Andrew assumed the governorship with war clouds firmly on the horizon.  “Andrew was not a typical politician,” Engle argues, “but he quickly demonstrated that he was intellectually and administratively suited to be a war governor. (136) He turned his statehouse office into a war room and himself “from a peacetime civic figurehead into a war-ready commander-in-chief.” (144). While no detail was too small to evade his attention, he knew that “preserving the Union required an indestructible federal-state bond, and this took shape as Andrew mobilized for war…He laid the foundation for what would become an enduring active partnership between state and nation.” (144)

Andrew is best known, if he’s known at all, as the governor of the state that sent the Civil War’s most famous African American regiment into battle, the 54th Massachusetts. “On May 18, [1863] thousands of spectators poured into Readville, Massachusetts to watch the governor present the regimental colors to the Fifty-fourth.”(244) Engle details the regiment’s exploits, commenting that the governor “was deeply impressed by their determination and sacrifice and hoped the world would finally recognize that they were entitled to the rights and privileges of every soldier.” (246). Andrew closely followed the campaigning of the 54th and worked diligently to gain for it pay equal pay afforded to white regiments. When his efforts finally bore fruit, Engles quotes a letter from a soldier in the 54th to Andrew that said there is “at least one member who knows that Mass has done more for his race, than all the States, and that your Excellency has done more than all Governors put together for their benefit.” (277)

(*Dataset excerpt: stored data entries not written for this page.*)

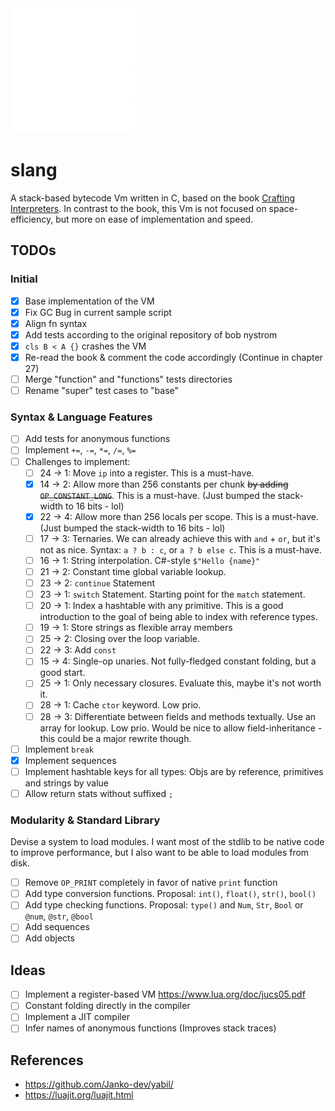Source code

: <img src="./doc/slang-dark.png" width="200">

# slang

A stack-based bytecode Vm written in C, based on the book [Crafting Interpreters](https://craftinginterpreters.com/).
In contrast to the book, this Vm is not focused on space-efficiency, but more on ease of implementation and speed.

## TODOs

### Initial

- [x] Base implementation of the VM
- [x] Fix GC Bug in current sample script
- [x] Align fn syntax
- [x] Add tests according to the original repository of bob nystrom
- [x] `cls B < A {}` crashes the VM
- [x] Re-read the book & comment the code accordingly (Continue in chapter 27)
- [ ] Merge "function" and "functions" tests directories
- [ ] Rename "super" test cases to "base"

### Syntax & Language Features

- [ ] Add tests for anonymous functions
- [ ] Implement `+=`, `-=`, `*=`, `/=`, `%=`
- [ ] Challenges to implement:
  - [ ] 24 $\to$ 1: Move `ip` into a register. This is a must-have.
  - [x] 14 $\to$ 2: Allow more than 256 constants per chunk ~~by adding `OP_CONSTANT_LONG`~~. This is a must-have. (Just bumped the stack-width to 16 bits - lol)
  - [x] 22 $\to$ 4: Allow more than 256 locals per scope. This is a must-have. (Just bumped the stack-width to 16 bits - lol)
  - [ ] 17 $\to$ 3: Ternaries. We can already achieve this with `and` + `or`, but it's not as nice. Syntax: `a ? b : c`, or `a ? b else c`. This is a must-have.
  - [ ] 16 $\to$ 1: String interpolation. C#-style `$"Hello {name}"`
  - [ ] 21 $\to$ 2: Constant time global variable lookup.
  - [ ] 23 $\to$ 2: `continue` Statement
  - [ ] 23 $\to$ 1: `switch` Statement. Starting point for the `match` statement.
  - [ ] 20 $\to$ 1: Index a hashtable with any primitive. This is a good introduction to the goal of being able to index with reference types.
  - [ ] 19 $\to$ 1: Store strings as flexible array members
  - [ ] 25 $\to$ 2: Closing over the loop variable.
  - [ ] 22 $\to$ 3: Add `const`
  - [ ] 15 $\to$ 4: Single-op unaries. Not fully-fledged constant folding, but a good start.
  - [ ] 25 $\to$ 1: Only necessary closures. Evaluate this, maybe it's not worth it.
  - [ ] 28 $\to$ 1: Cache `ctor` keyword. Low prio.
  - [ ] 28 $\to$ 3: Differentiate between fields and methods textually. Use an array for lookup. Low prio. Would be nice to allow field-inheritance - this could be a major rewrite though.
- [ ] Implement `break`
- [x] Implement sequences
- [ ] Implement hashtable keys for all types: Objs are by reference, primitives and strings by value
- [ ] Allow return stats without suffixed `;`

### Modularity & Standard Library

Devise a system to load modules. I want most of the stdlib to be native code to improve performance, but I also want to be able to load modules from disk.

- [ ] Remove `OP_PRINT` completely in favor of native `print` function
- [ ] Add type conversion functions. Proposal: `int()`, `float()`, `str()`, `bool()`
- [ ] Add type checking functions. Proposal: `type()` and `Num`, `Str`, `Bool` or `@num`, `@str`, `@bool`
- [ ] Add sequences
- [ ] Add objects

## Ideas

- [ ] Implement a register-based VM https://www.lua.org/doc/jucs05.pdf
- [ ] Constant folding directly in the compiler
- [ ] Implement a JIT compiler
- [ ] Infer names of anonymous functions (Improves stack traces)

## References

- https://github.com/Janko-dev/yabil/
- https://luajit.org/luajit.html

Throughout the war, Andrew never lost sight of his duties as governor of his state. “Throughout his tenure as governor,” Engle writes, “Andrew had remained devoted to his duties and his principles.” (297) Throughout his public life, Andrew was plagued by headaches, fatigue, and nosebleeds and he looked forward to a time when he could relinquish the reins of governor. When the war ended and Andrew chose to move outside of politics, Engle reminds us that he “retained his sway within the African American community and the state’s Republican Party.” (328) He continued to work on behalf of his state and people until his dying day, collapsing at his home on October 30, 1867. He was buried in Mt. Auburn Cemetery in Cambridge, Massachusetts and moved two years later to his final resting place in Hingham. A marble statue stands near his grave adorned with a single word, “Andrew,” a name, Engle concludes “encapsulated a lifetime’s pursuit of justice.” (382)

 

Gordon Berg has published dozens of articles and reviews in popular Civil War periodicals. He writes from Gaithersburg, Maryland.



3 Responses to Book Review In Pursuit of Justice: The Life of John Albion Andrew

  1. At the Massachusetts Historical Society, they have an enormous six shooter that was part of Andrew’s uniform. I don’t know if governor’s had uniforms or it was a state militia outfit, but it seemed Dirty Harry sized. In contrast, John Brown’s revolver seemed like a cap pistol.